> What you will do:
Every line below that contains the word "each" must be copied.

> Data:

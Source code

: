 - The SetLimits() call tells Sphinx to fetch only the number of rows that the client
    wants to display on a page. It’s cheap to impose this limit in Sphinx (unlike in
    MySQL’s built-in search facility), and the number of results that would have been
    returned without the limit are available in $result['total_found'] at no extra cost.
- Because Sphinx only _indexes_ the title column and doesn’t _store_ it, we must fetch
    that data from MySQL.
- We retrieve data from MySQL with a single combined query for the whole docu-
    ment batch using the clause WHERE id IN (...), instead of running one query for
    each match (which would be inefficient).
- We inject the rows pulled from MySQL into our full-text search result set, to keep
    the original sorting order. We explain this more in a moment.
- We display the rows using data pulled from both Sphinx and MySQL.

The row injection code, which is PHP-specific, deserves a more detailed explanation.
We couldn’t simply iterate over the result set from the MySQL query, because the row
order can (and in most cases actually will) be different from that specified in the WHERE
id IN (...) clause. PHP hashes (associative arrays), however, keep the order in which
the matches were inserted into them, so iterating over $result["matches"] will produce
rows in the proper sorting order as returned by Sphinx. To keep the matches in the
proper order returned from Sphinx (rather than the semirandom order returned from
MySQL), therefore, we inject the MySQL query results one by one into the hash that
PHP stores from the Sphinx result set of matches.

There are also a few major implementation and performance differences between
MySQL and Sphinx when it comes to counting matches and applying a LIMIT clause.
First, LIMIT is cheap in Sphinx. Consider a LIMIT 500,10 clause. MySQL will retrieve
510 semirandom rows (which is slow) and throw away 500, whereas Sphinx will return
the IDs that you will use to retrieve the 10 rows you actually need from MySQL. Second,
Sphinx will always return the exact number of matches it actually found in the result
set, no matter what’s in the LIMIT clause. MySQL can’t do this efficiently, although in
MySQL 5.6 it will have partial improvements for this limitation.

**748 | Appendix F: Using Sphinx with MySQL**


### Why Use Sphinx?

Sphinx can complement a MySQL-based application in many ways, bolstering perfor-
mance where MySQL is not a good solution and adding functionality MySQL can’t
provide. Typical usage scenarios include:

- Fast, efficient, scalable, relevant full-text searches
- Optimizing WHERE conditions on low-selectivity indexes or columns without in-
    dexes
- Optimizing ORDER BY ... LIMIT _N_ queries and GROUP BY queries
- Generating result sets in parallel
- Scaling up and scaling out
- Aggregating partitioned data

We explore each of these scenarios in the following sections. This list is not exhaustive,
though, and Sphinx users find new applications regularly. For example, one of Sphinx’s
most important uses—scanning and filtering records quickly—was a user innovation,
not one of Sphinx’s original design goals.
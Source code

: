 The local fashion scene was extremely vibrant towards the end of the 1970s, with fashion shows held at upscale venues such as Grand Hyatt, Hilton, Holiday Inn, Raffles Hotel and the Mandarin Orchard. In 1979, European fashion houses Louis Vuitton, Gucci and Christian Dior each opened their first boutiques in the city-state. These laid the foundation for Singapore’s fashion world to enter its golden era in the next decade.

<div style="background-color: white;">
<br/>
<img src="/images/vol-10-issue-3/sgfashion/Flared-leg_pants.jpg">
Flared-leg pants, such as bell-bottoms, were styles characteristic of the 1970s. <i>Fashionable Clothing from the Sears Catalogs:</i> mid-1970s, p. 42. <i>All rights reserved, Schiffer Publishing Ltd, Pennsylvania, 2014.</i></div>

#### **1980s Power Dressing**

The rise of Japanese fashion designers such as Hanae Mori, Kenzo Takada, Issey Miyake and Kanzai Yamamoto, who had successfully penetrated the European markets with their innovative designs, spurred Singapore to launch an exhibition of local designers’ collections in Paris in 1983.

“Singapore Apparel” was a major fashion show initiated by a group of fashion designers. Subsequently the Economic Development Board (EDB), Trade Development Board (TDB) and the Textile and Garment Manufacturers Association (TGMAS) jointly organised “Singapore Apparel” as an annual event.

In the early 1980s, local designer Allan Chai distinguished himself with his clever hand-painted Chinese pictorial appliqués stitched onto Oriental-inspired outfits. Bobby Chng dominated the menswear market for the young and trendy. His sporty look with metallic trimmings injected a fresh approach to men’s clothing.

> Finished exercise:
    each match (which would be inefficient).
We explore each of these scenarios in the following sections. This list is not exhaustive,
: The local fashion scene was extremely vibrant towards the end of the 1970s, with fashion shows held at upscale venues such as Grand Hyatt, Hilton, Holiday Inn, Raffles Hotel and the Mandarin Orchard. In 1979, European fashion houses Louis Vuitton, Gucci and Christian Dior each opened their first boutiques in the city-state. These laid the foundation for Singapore’s fashion world to enter its golden era in the next decade.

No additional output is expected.